Stored entries
- Opening Delimiter -

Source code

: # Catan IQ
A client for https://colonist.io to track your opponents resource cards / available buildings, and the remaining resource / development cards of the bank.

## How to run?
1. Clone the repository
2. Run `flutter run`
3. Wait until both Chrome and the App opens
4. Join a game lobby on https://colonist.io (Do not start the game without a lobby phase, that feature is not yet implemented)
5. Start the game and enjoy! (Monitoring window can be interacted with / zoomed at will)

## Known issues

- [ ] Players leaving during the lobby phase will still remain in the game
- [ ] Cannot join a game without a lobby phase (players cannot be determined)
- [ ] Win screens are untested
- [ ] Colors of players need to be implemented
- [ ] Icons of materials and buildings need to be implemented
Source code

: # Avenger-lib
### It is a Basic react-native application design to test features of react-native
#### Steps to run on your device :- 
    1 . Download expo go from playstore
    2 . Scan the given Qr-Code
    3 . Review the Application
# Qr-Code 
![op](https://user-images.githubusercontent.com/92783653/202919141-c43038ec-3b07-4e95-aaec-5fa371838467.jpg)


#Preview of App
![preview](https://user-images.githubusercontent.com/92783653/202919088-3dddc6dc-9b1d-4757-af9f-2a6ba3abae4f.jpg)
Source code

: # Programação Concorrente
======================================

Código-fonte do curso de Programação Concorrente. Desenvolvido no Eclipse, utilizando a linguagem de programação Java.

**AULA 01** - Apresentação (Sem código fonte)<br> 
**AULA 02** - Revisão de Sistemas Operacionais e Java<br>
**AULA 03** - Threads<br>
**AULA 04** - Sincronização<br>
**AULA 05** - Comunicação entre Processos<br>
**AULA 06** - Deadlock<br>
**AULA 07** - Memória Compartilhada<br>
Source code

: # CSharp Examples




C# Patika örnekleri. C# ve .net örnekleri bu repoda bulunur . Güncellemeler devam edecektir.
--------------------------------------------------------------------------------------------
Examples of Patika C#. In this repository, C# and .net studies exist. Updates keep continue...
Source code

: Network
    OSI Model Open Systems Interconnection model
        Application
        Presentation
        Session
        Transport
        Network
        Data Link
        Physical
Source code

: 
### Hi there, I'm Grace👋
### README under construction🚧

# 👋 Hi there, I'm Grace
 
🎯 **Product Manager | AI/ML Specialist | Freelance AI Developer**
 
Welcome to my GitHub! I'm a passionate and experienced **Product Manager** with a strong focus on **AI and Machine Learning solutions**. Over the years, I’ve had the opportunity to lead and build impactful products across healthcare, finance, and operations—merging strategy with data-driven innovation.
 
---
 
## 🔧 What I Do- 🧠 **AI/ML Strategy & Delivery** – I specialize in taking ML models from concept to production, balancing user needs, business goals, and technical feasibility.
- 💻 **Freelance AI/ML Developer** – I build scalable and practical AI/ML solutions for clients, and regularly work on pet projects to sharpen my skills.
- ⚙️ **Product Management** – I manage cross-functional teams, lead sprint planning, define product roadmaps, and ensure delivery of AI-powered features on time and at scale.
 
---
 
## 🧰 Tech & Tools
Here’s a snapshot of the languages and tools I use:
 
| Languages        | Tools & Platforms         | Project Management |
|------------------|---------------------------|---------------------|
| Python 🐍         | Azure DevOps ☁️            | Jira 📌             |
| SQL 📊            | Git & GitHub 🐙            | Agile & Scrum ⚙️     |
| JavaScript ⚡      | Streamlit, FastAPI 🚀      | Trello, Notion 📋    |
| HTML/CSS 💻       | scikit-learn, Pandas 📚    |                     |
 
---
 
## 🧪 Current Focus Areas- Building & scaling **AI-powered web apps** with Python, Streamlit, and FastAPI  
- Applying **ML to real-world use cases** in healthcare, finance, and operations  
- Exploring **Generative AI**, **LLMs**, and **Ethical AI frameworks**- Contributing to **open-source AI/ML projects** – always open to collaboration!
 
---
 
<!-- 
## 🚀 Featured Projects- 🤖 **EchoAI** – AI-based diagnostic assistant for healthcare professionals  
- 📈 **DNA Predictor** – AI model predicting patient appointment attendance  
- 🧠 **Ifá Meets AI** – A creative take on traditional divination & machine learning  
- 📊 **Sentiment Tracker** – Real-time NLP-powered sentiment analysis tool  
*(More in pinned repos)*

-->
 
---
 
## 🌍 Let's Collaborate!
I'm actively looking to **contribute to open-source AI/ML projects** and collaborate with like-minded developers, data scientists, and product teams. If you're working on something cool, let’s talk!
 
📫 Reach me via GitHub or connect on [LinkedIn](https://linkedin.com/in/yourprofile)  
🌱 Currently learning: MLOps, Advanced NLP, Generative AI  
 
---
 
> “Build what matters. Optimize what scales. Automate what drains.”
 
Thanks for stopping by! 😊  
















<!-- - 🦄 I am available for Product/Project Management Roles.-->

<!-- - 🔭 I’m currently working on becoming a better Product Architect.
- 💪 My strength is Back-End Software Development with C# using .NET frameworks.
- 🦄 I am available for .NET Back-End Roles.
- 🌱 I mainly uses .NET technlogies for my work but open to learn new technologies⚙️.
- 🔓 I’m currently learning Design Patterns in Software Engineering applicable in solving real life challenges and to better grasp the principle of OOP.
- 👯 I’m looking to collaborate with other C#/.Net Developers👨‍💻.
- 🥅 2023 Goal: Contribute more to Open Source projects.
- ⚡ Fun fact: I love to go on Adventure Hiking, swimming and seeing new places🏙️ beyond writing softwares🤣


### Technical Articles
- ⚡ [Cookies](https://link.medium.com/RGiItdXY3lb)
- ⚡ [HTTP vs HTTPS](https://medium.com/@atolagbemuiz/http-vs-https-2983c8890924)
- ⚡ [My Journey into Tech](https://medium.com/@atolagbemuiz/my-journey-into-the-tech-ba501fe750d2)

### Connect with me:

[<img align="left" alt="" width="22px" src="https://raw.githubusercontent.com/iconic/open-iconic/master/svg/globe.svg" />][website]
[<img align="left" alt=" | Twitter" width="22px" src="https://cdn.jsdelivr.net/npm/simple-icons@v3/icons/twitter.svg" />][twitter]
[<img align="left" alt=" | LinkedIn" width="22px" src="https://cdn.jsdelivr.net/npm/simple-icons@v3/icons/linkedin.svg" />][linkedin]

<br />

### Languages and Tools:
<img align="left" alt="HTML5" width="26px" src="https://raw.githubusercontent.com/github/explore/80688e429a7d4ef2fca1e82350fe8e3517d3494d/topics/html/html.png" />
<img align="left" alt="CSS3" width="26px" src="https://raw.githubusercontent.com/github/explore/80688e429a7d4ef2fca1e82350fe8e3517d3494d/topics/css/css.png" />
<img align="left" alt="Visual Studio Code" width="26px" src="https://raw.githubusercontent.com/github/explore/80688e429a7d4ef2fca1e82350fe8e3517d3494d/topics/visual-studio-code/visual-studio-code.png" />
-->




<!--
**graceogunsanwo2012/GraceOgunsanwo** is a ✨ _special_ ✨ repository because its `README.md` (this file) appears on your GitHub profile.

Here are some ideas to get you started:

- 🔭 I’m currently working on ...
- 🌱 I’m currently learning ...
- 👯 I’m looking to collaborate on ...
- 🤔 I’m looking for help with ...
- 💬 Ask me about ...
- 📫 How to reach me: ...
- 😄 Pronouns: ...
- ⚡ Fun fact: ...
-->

- Closing Delimiter -

■ **What needs to be done**
Only the lines from the first line of the records through the line containing "# Programação Concorrente" should be repeated, exactly as they appear.

■ **Solution to this task**
Source code

: # Catan IQ
A client for https://colonist.io to track your opponents resource cards / available buildings, and the remaining resource / development cards of the bank.

## How to run?
1. Clone the repository
2. Run `flutter run`
3. Wait until both Chrome and the App opens
4. Join a game lobby on https://colonist.io (Do not start the game without a lobby phase, that feature is not yet implemented)
5. Start the game and enjoy! (Monitoring window can be interacted with / zoomed at will)

## Known issues

- [ ] Players leaving during the lobby phase will still remain in the game
- [ ] Cannot join a game without a lobby phase (players cannot be determined)
- [ ] Win screens are untested
- [ ] Colors of players need to be implemented
- [ ] Icons of materials and buildings need to be implemented
Source code

: # Avenger-lib
### It is a Basic react-native application design to test features of react-native
#### Steps to run on your device :- 
    1 . Download expo go from playstore
    2 . Scan the given Qr-Code
    3 . Review the Application
# Qr-Code 
![op](https://user-images.githubusercontent.com/92783653/202919141-c43038ec-3b07-4e95-aaec-5fa371838467.jpg)


#Preview of App
![preview](https://user-images.githubusercontent.com/92783653/202919088-3dddc6dc-9b1d-4757-af9f-2a6ba3abae4f.jpg)
Source code

: # Programação Concorrente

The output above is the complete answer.